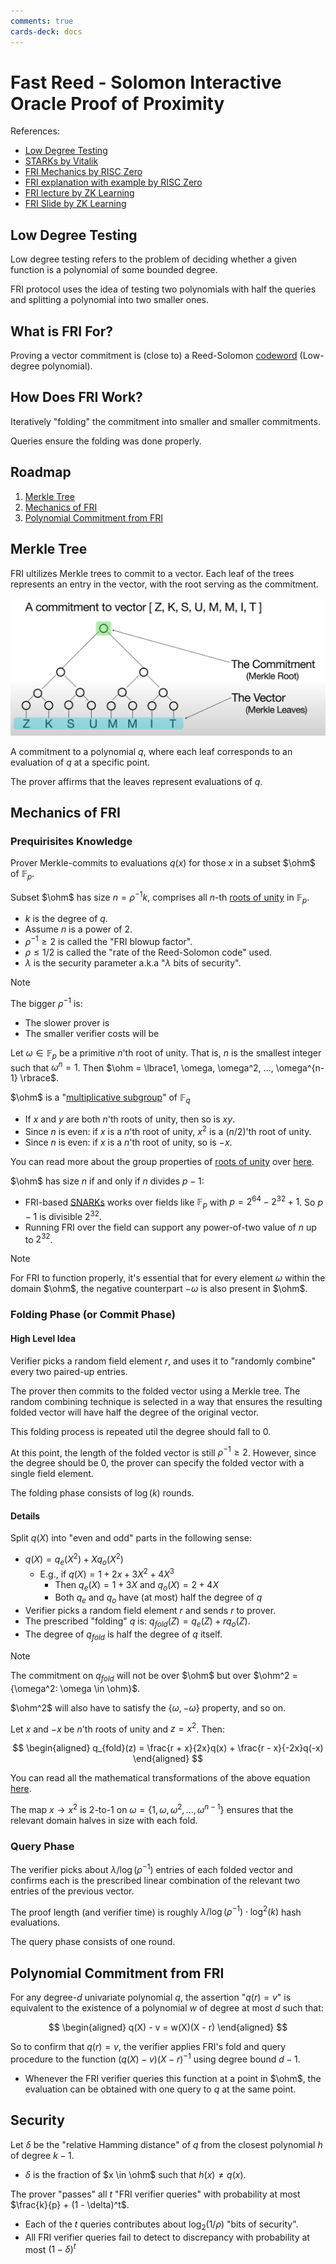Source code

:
 ```yaml
---
comments: true
cards-deck: docs
---
```


# Fast Reed - Solomon Interactive Oracle Proof of Proximity

References:

+ [Low Degree Testing](https://medium.com/starkware/low-degree-testing-f7614f5172db)
+ [STARKs by Vitalik](https://vitalik.eth.limo/general/2017/11/22/starks_part_2.html)
+ [FRI Mechanics by RISC Zero](https://www.youtube.com/watch?v=wqRuoyH3Mqk&t=1032s&ab_channel=RISCZero)
+ [FRI explanation with example by RISC Zero](https://dev.risczero.com/proof-system/stark-by-hand#lesson-11-fri-protocol-commit-phase)
+ [FRI lecture by ZK Learning](https://www.youtube.com/watch?v=A3edAQDPnDY&ab_channel=Blockchain-Web3MOOCs)
+ [FRI Slide by ZK Learning](https://zk-learning.org/assets/lecture8.pdf)

## Low Degree Testing []()

Low degree testing refers to the problem of deciding whether a given function is a polynomial of some bounded degree.

FRI protocol uses the idea of testing two polynomials with half the queries and splitting a polynomial into two smaller ones.

[](1724548921565)

## What is FRI For? []()

Proving a vector commitment is (close to) a Reed-Solomon [codeword](../terms/codeword.md) (Low-degree polynomial).

[](1724548921579)

## How Does FRI Work? []()

Iteratively "folding" the commitment into smaller and smaller commitments.

Queries ensure the folding was done properly.

[](1724548921583)

## Roadmap

1. [Merkle Tree](fri.md#Merkle%20Tree)
2. [Mechanics of FRI](fri.md#Mechanics%20of%20FRI)
3. [Polynomial Commitment from FRI](fri.md#Polynomial%20Commitment%20from%20FRI)

## Merkle Tree []()

FRI ultilizes Merkle trees to commit to a vector. Each leaf of the trees represents an entry in the
vector, with the root serving as the commitment.

![merkle_tree.png](attachments/merkle_tree.png)

A commitment to a polynomial $q$, where each leaf corresponds to an evaluation of $q$ at a specific point.

The prover affirms that the leaves represent evaluations of $q$.

[](1724548921587)

## Mechanics of FRI

### Prequirisites Knowledge []()

Prover Merkle-commits to evaluations $q(x)$ for those $x$ in a subset $\ohm$ of $\mathbb{F}_p$.

Subset $\ohm$ has size $n = \rho^{-1}k$, comprises all $n$-th [roots of unity](../docs/plonk.md#Roots%20of%20Unity) in $\mathbb{F}_p$.

+ $k$ is the degree of $q$.
+ Assume $n$ is a power of 2.
+ $\rho^{-1} \geq 2$ is called the "FRI blowup factor".
+ $\rho \leq 1/2$ is called the "rate of the Reed-Solomon code" used.
+ $\lambda$ is the security parameter a.k.a "$\lambda$ bits of security".

> [!NOTE]
> The bigger $\rho^{-1}$ is:
>
> + The slower prover is
> + The smaller verifier costs will be

Let $\omega \in \mathbb{F}_p$ be a primitive $n$'th root of unity. That
is, $n$ is the smallest integer such that $\omega^n = 1$. Then $\ohm = \lbrace1, \omega, \omega^2, ..., \omega^{n-1} \rbrace$.

$\ohm$ is a "[multiplicative subgroup](https://en.wikipedia.org/wiki/Multiplicative_group)" of $\mathbb{F}_q$

+ If $x$ and $y$ are both $n$'th roots of unity, then so is $xy$.
+ Since $n$ is even: if $x$ is a $n$'th root of unity, $x^2$ is a ($n/2$)'th root of unity.
+ Since $n$ is even: if $x$ is a $n$'th root of unity, so is $-x$.

You can read more about the group properties
of [roots of unity](../docs/plonk.md#Roots%20of%20Unity) over [here](https://en.wikipedia.org/wiki/Root_of_unity#Group_properties).

$\ohm$ has size $n$ if and only if $n$ divides $p - 1$:

+ FRI-based [SNARKs](../terms/zkSNARK.md) works over fields like $\mathbb{F}_p$
  with $p = 2^{64} - 2^{32} + 1$. So $p - 1$ is divisible $2^{32}$.
+ Running FRI over the field can support any power-of-two value of $n$ up to $2^{32}$.

> [!NOTE]
> For FRI to function properly, it's essential that for every element $\omega$ within the domain
> $\ohm$, the negative counterpart $-\omega$ is also present in $\ohm$.
>

[](1724548921589)

### Folding Phase (or Commit Phase)

#### High Level Idea []()

Verifier picks a random field element $r$, and uses it to "randomly combine" every two paired-up entries.

The prover then commits to the folded vector using a Merkle tree. The random combining
technique is selected in a way that ensures the resulting folded vector will have half the degree of the original vector.

This folding process is repeated util the degree should fall to 0.

At this point, the length of the folded vector is still $\rho^{-1} \geq 2$. However, since the degree should
be 0, the prover can specify the folded vector with a single field element.

The folding phase consists of $\log(k)$ rounds.

[](1724548921592)

#### Details []()

Split $q(X)$ into "even and odd" parts in the following sense:

+ $q(X) = q_e(X^2) + Xq_o(X^2)$
  + E.g., if $q(X) = 1 + 2x + 3X^2 + 4X^3$
    + Then $q_e(X) = 1 + 3X$ and $q_o(X) = 2 + 4X$
    + Both $q_e$ and $q_o$ have (at most) half the degree of $q$
+ Verifier picks a random field element $r$ and sends $r$ to prover.
+ The prescribed "folding" $q$ is: $q_{fold}(Z) = q_e(Z) + rq_o(Z)$.
+ The degree of $q_{fold}$ is half the degree of $q$ itself.

> [!NOTE]
>
> The commitment on $q_{fold}$ will not be over $\ohm$ but over $\ohm^2 = {\omega^2: \omega \in \ohm}$.
>
> $\ohm^2$ will also have to satisfy the $\lbrace \omega, -\omega \rbrace$ property, and so on.

Let $x$ and $-x$ be $n$'th roots of unity and $z = x^2$. Then:

$$
\begin{aligned}
q_{fold}(z) = \frac{r + x}{2x}q(x) + \frac{r - x}{-2x}q(-x)
\end{aligned}
$$

You can read all the mathematical
transformations of the above equation [here](https://dev.risczero.com/proof-system/stark-by-hand#the-heavy-algebra).

The map $x \to x^2$ is 2-to-1 on $\omega = \lbrace1, \omega, \omega^2, ..., \omega^{n-1}\rbrace$ ensures that the relevant
domain halves in size with each fold.

[](1724548921593)

### Query Phase []()

The verifier picks about $\lambda / \log(\rho^{-1})$ entries of each folded vector and confirms each is the
prescribed linear combination of the relevant two entries of the previous vector.

The proof length (and verifier time) is roughly $\lambda / \log(\rho^{-1}) \cdot \log^2(k)$ hash evaluations.

The query phase consists of one round.

[](1724548921595)

## Polynomial Commitment from FRI []()

For any degree-$d$ univariate polynomial $q$, the assertion "$q(r) = v$" is equivalent to the
existence of a polynomial $w$ of degree at most $d$ such that:

$$
\begin{aligned}
q(X) - v = w(X)(X - r)
\end{aligned}
$$

So to confirm that $q(r) = v$, the verifier applies FRI's fold and query procedure to the function
$(q(X) - v)(X - r)^{-1}$ using degree bound $d-1$.

+ Whenever the FRI verifier queries this function at a point in $\ohm$, the evaluation can
  be obtained with one query to $q$ at the same point.

[](1724548921599)

## Security []()

Let $\delta$ be the "relative Hamming distance" of $q$ from the closest polynomial $h$ of degree $k - 1$.

+ $\delta$ is the fraction of $x \in \ohm$ such that $h(x) \neq q(x)$.

The prover "passes" all $t$ "FRI verifier queries" with probability at most $\frac{k}{p} + (1 - \delta)^t$.

+ Each of the $t$ queries contributes about $\log_2(1/\rho)$ "bits of security".
+ All FRI verifier queries fail to detect to discrepancy with probability at most $(1 - \delta)^t$

[](1724548921602)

» About this exercise
Could the lines above be copied out exactly, with no image carried over?

» Written solution
Source code

:
 ```yaml
---
comments: true
cards-deck: docs
---
```


# Fast Reed - Solomon Interactive Oracle Proof of Proximity

References:

+ [Low Degree Testing](https://medium.com/starkware/low-degree-testing-f7614f5172db)
+ [STARKs by Vitalik](https://vitalik.eth.limo/general/2017/11/22/starks_part_2.html)
+ [FRI Mechanics by RISC Zero](https://www.youtube.com/watch?v=wqRuoyH3Mqk&t=1032s&ab_channel=RISCZero)
+ [FRI explanation with example by RISC Zero](https://dev.risczero.com/proof-system/stark-by-hand#lesson-11-fri-protocol-commit-phase)
+ [FRI lecture by ZK Learning](https://www.youtube.com/watch?v=A3edAQDPnDY&ab_channel=Blockchain-Web3MOOCs)
+ [FRI Slide by ZK Learning](https://zk-learning.org/assets/lecture8.pdf)

## Low Degree Testing []()

Low degree testing refers to the problem of deciding whether a given function is a polynomial of some bounded degree.

FRI protocol uses the idea of testing two polynomials with half the queries and splitting a polynomial into two smaller ones.

[](1724548921565)

## What is FRI For? []()

Proving a vector commitment is (close to) a Reed-Solomon [codeword](../terms/codeword.md) (Low-degree polynomial).

[](1724548921579)

## How Does FRI Work? []()

Iteratively "folding" the commitment into smaller and smaller commitments.

Queries ensure the folding was done properly.

[](1724548921583)

## Roadmap

1. [Merkle Tree](fri.md#Merkle%20Tree)
2. [Mechanics of FRI](fri.md#Mechanics%20of%20FRI)
3. [Polynomial Commitment from FRI](fri.md#Polynomial%20Commitment%20from%20FRI)

## Merkle Tree []()

FRI ultilizes Merkle trees to commit to a vector. Each leaf of the trees represents an entry in the
vector, with the root serving as the commitment.

![merkle_tree.png](attachments/merkle_tree.png)

A commitment to a polynomial $q$, where each leaf corresponds to an evaluation of $q$ at a specific point.

The prover affirms that the leaves represent evaluations of $q$.

[](1724548921587)

## Mechanics of FRI

### Prequirisites Knowledge []()

Prover Merkle-commits to evaluations $q(x)$ for those $x$ in a subset $\ohm$ of $\mathbb{F}_p$.

Subset $\ohm$ has size $n = \rho^{-1}k$, comprises all $n$-th [roots of unity](../docs/plonk.md#Roots%20of%20Unity) in $\mathbb{F}_p$.

+ $k$ is the degree of $q$.
+ Assume $n$ is a power of 2.
+ $\rho^{-1} \geq 2$ is called the "FRI blowup factor".
+ $\rho \leq 1/2$ is called the "rate of the Reed-Solomon code" used.
+ $\lambda$ is the security parameter a.k.a "$\lambda$ bits of security".

> [!NOTE]
> The bigger $\rho^{-1}$ is:
>
> + The slower prover is
> + The smaller verifier costs will be

Let $\omega \in \mathbb{F}_p$ be a primitive $n$'th root of unity. That
is, $n$ is the smallest integer such that $\omega^n = 1$. Then $\ohm = \lbrace1, \omega, \omega^2, ..., \omega^{n-1} \rbrace$.

$\ohm$ is a "[multiplicative subgroup](https://en.wikipedia.org/wiki/Multiplicative_group)" of $\mathbb{F}_q$

+ If $x$ and $y$ are both $n$'th roots of unity, then so is $xy$.
+ Since $n$ is even: if $x$ is a $n$'th root of unity, $x^2$ is a ($n/2$)'th root of unity.
+ Since $n$ is even: if $x$ is a $n$'th root of unity, so is $-x$.

You can read more about the group properties
of [roots of unity](../docs/plonk.md#Roots%20of%20Unity) over [here](https://en.wikipedia.org/wiki/Root_of_unity#Group_properties).

$\ohm$ has size $n$ if and only if $n$ divides $p - 1$:

+ FRI-based [SNARKs](../terms/zkSNARK.md) works over fields like $\mathbb{F}_p$
  with $p = 2^{64} - 2^{32} + 1$. So $p - 1$ is divisible $2^{32}$.
+ Running FRI over the field can support any power-of-two value of $n$ up to $2^{32}$.

> [!NOTE]
> For FRI to function properly, it's essential that for every element $\omega$ within the domain
> $\ohm$, the negative counterpart $-\omega$ is also present in $\ohm$.
>

[](1724548921589)

### Folding Phase (or Commit Phase)

#### High Level Idea []()

Verifier picks a random field element $r$, and uses it to "randomly combine" every two paired-up entries.

The prover then commits to the folded vector using a Merkle tree. The random combining
technique is selected in a way that ensures the resulting folded vector will have half the degree of the original vector.

This folding process is repeated util the degree should fall to 0.

At this point, the length of the folded vector is still $\rho^{-1} \geq 2$. However, since the degree should
be 0, the prover can specify the folded vector with a single field element.

The folding phase consists of $\log(k)$ rounds.

[](1724548921592)

#### Details []()

Split $q(X)$ into "even and odd" parts in the following sense:

+ $q(X) = q_e(X^2) + Xq_o(X^2)$
  + E.g., if $q(X) = 1 + 2x + 3X^2 + 4X^3$
    + Then $q_e(X) = 1 + 3X$ and $q_o(X) = 2 + 4X$
    + Both $q_e$ and $q_o$ have (at most) half the degree of $q$
+ Verifier picks a random field element $r$ and sends $r$ to prover.
+ The prescribed "folding" $q$ is: $q_{fold}(Z) = q_e(Z) + rq_o(Z)$.
+ The degree of $q_{fold}$ is half the degree of $q$ itself.

> [!NOTE]
>
> The commitment on $q_{fold}$ will not be over $\ohm$ but over $\ohm^2 = {\omega^2: \omega \in \ohm}$.
>
> $\ohm^2$ will also have to satisfy the $\lbrace \omega, -\omega \rbrace$ property, and so on.

Let $x$ and $-x$ be $n$'th roots of unity and $z = x^2$. Then:

$$
\begin{aligned}
q_{fold}(z) = \frac{r + x}{2x}q(x) + \frac{r - x}{-2x}q(-x)
\end{aligned}
$$

You can read all the mathematical
transformations of the above equation [here](https://dev.risczero.com/proof-system/stark-by-hand#the-heavy-algebra).

The map $x \to x^2$ is 2-to-1 on $\omega = \lbrace1, \omega, \omega^2, ..., \omega^{n-1}\rbrace$ ensures that the relevant
domain halves in size with each fold.

[](1724548921593)

### Query Phase []()

The verifier picks about $\lambda / \log(\rho^{-1})$ entries of each folded vector and confirms each is the
prescribed linear combination of the relevant two entries of the previous vector.

The proof length (and verifier time) is roughly $\lambda / \log(\rho^{-1}) \cdot \log^2(k)$ hash evaluations.

The query phase consists of one round.

[](1724548921595)

## Polynomial Commitment from FRI []()

For any degree-$d$ univariate polynomial $q$, the assertion "$q(r) = v$" is equivalent to the
existence of a polynomial $w$ of degree at most $d$ such that:

$$
\begin{aligned}
q(X) - v = w(X)(X - r)
\end{aligned}
$$

So to confirm that $q(r) = v$, the verifier applies FRI's fold and query procedure to the function
$(q(X) - v)(X - r)^{-1}$ using degree bound $d-1$.

+ Whenever the FRI verifier queries this function at a point in $\ohm$, the evaluation can
  be obtained with one query to $q$ at the same point.

[](1724548921599)

## Security []()

Let $\delta$ be the "relative Hamming distance" of $q$ from the closest polynomial $h$ of degree $k - 1$.

+ $\delta$ is the fraction of $x \in \ohm$ such that $h(x) \neq q(x)$.

The prover "passes" all $t$ "FRI verifier queries" with probability at most $\frac{k}{p} + (1 - \delta)^t$.

+ Each of the $t$ queries contributes about $\log_2(1/\rho)$ "bits of security".
+ All FRI verifier queries fail to detect to discrepancy with probability at most $(1 - \delta)^t$

[](1724548921602)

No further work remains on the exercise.